What the term “Maverick” means?
The Oxford English Dictionary defines a maverick as “an independent-minded person who does not conform with the group or party.”
It comes from Samuel Maverick, a 19th-century Texan rancher who refused to brand his cattle because he believed it was “cruel and unnecessary”. A decision that came to symbolise a refusal to follow convention.
In today’s leadership context, a maverick is not just someone who ignores the rules. They are someone who thinks independently, questions the default, and is willing to take calculated risks to create better outcomes.
What the maverick mindset is
A maverick mindset is not about being difficult, reckless, or contrarian just for the sake of it.

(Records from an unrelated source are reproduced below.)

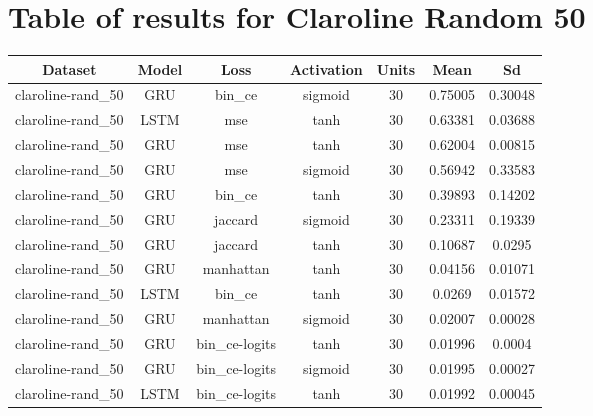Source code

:\documentclass{article}%
\begin{document}
%
\newpage%
\section{Table of results for Claroline Random 50}%
\label{sec:TableofresultsforClarolineRandom50}%
\begin{longtable}{|c|c|c|c|c|c|c|}%
\hline%
\rowcolor{lightgray!70}%
\textbf{Dataset}&\textbf{Model}&\textbf{Loss}&\textbf{Activation}&\textbf{Units}&\textbf{Mean}&\textbf{Sd}\\%
\hline%
claroline{-}rand\_50&GRU&bin\_ce&sigmoid&30&0.75005&0.30048\\%
\hline%
claroline{-}rand\_50&LSTM&mse&tanh&30&0.63381&0.03688\\%
\hline%
claroline{-}rand\_50&GRU&mse&tanh&30&0.62004&0.00815\\%
\hline%
claroline{-}rand\_50&GRU&mse&sigmoid&30&0.56942&0.33583\\%
\hline%
claroline{-}rand\_50&GRU&bin\_ce&tanh&30&0.39893&0.14202\\%
\hline%
claroline{-}rand\_50&GRU&jaccard&sigmoid&30&0.23311&0.19339\\%
\hline%
claroline{-}rand\_50&GRU&jaccard&tanh&30&0.10687&0.0295\\%
\hline%
claroline{-}rand\_50&GRU&manhattan&tanh&30&0.04156&0.01071\\%
\hline%
claroline{-}rand\_50&LSTM&bin\_ce&tanh&30&0.0269&0.01572\\%
\hline%
claroline{-}rand\_50&GRU&manhattan&sigmoid&30&0.02007&0.00028\\%
\hline%
claroline{-}rand\_50&GRU&bin\_ce{-}logits&tanh&30&0.01996&0.0004\\%
\hline%
claroline{-}rand\_50&GRU&bin\_ce{-}logits&sigmoid&30&0.01995&0.00027\\%
\hline%
claroline{-}rand\_50&LSTM&bin\_ce{-}logits&tanh&30&0.01992&0.00045\\%
\hline%
\end{longtable}

%
\newpage%
\end{document}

It is about cultivating the willingness and skill to:
- See beyond the obvious.
- Question assumptions; especially your own.

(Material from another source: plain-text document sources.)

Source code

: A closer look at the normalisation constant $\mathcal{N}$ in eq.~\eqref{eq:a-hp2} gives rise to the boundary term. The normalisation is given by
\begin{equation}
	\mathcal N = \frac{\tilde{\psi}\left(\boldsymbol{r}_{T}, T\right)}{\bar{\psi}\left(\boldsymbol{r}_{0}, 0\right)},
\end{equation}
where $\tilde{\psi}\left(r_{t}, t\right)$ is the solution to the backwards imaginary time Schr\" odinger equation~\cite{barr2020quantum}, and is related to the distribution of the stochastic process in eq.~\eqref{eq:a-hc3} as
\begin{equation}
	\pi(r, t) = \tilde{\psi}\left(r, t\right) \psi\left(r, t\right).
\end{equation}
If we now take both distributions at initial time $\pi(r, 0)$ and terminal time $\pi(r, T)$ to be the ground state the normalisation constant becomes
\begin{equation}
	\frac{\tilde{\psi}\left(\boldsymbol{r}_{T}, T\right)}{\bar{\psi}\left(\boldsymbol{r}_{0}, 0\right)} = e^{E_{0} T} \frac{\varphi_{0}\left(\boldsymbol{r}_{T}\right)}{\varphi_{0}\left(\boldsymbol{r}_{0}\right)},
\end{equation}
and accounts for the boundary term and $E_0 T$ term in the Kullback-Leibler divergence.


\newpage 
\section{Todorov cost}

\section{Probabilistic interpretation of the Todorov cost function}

- Try a new angle when the old one has stopped delivering results.
Mavericks do NOT just break rules to be contrary; they rewrite them to create better outcomes.

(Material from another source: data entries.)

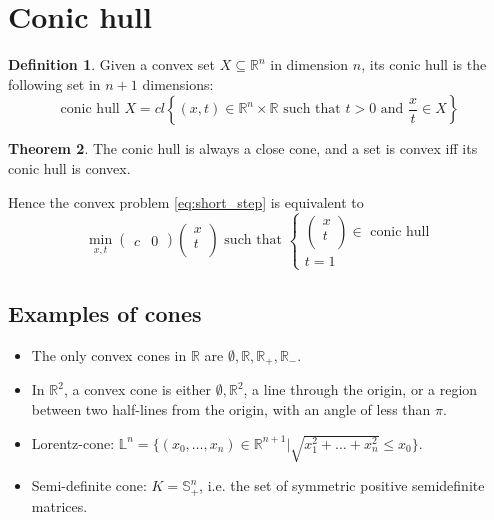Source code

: \documentclass[12pt, openany]{report}
\newcommand{\R}{\mathbb{R}}
\theoremstyle{definition}
\newtheorem{thm}{Theorem}[chapter]
\newtheorem{definition}[thm]{Definition}
\begin{document}
\section{Conic hull}
\begin{definition}
    Given a convex set $X\subseteq \R^n$ in dimension $n$, its conic hull is the following set in $n+1$ dimensions:
    \begin{equation}
        \text{conic hull }X = cl\left\{(x,t)\in \R^n\times \R \text{ such that } t>0 \text{ and }\frac{x}{t}\in X\right\}
    \end{equation}
\end{definition}
\begin{thm}
    The conic hull is always a close cone, and a set is convex iff its conic hull is convex.
\end{thm}
Hence the convex problem \eqref{eq:short_step} is equivalent to 
\begin{equation}
    \min_{x,t} \begin{pmatrix}
        c & 0
    \end{pmatrix}\begin{pmatrix}
        x\\t \\
    \end{pmatrix} \text{ such that }
    \begin{cases}
        \begin{pmatrix} x \\t\\ \end{pmatrix}
        \in \text{ conic hull}\\
        t = 1    
    \end{cases}
\end{equation}
\subsection{Examples of cones}
\begin{itemize}
    \item The only convex cones in $\R$ are $\emptyset, \R,\R_+,\R_-$. 
    \item In $\R^2$, a convex cone is either $\emptyset, \R^2$, a line through the origin, or a region between two half-lines from the origin, with an angle of less than $\pi$. 
    \item Lorentz-cone: $\mathbb{L}^n = \{(x_0,\dots,x_n)\in \R^{n+1}|\sqrt{x_1^2+\dots+x_n^2}\le x_0\}$. 
    \item Semi-definite cone: $K=\mathbb{S}_+^n$, i.e. the set of symmetric positive semidefinite matrices. 
\end{itemize}
\end{document}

In leadership, this can mean:
- Challenging a well-loved process that is slowing the business down.
- Putting a controversial but high-potential idea on the table.
- Shifting a team’s focus to where the real opportunities lie, before the market or external factors force the change.
It is less “reckless cowboy” and more “calculated risk-taker who refuses to coast.”
Why leaders need it, especially when they are tired or stuck
When you are in a rut, your brain does what it is designed to do: conserve energy. It leans into habits, defaults, and the familiar. Which is fine for keeping the lights on, but terrible for creating momentum.
A maverick mindset interrupts that automatic loop. It forces you to take a second look, consider a different approach, and engage a part of your brain that has been on “standby”.
Here is why that matters:
- Momentum attracts momentum. When you shake things up in one area, you will often see ripple effects in others. We are all in a system after all.
- Fresh perspective fuels problem-solving. Looking from a different angle often reveals solutions that were invisible before.
- Your team takes their cues from you. If you are stuck in safe mode, they will be too.
And the best news? You don’t have to wait until you are in crisis mode to use it.
The maverick mindset works just as well as a preventative measure as it does a “rescue” tool.
The comfort trap
One of the biggest enemies of the maverick mindset is comfort.
Not the kind of comfort that comes from good systems and stable foundations, those are essential.
I am talking about the comfort that slides into complacency.
When you have been winning for a while, it is tempting to believe the current playbook will keep working forever.
But markets shift. People shift. Opportunities shift. And if you are not regularly stress-testing your own assumptions, you will only realise you are not heading where you need to be heading until it becomes overwhelming obvious you are not where you wanted or need to be.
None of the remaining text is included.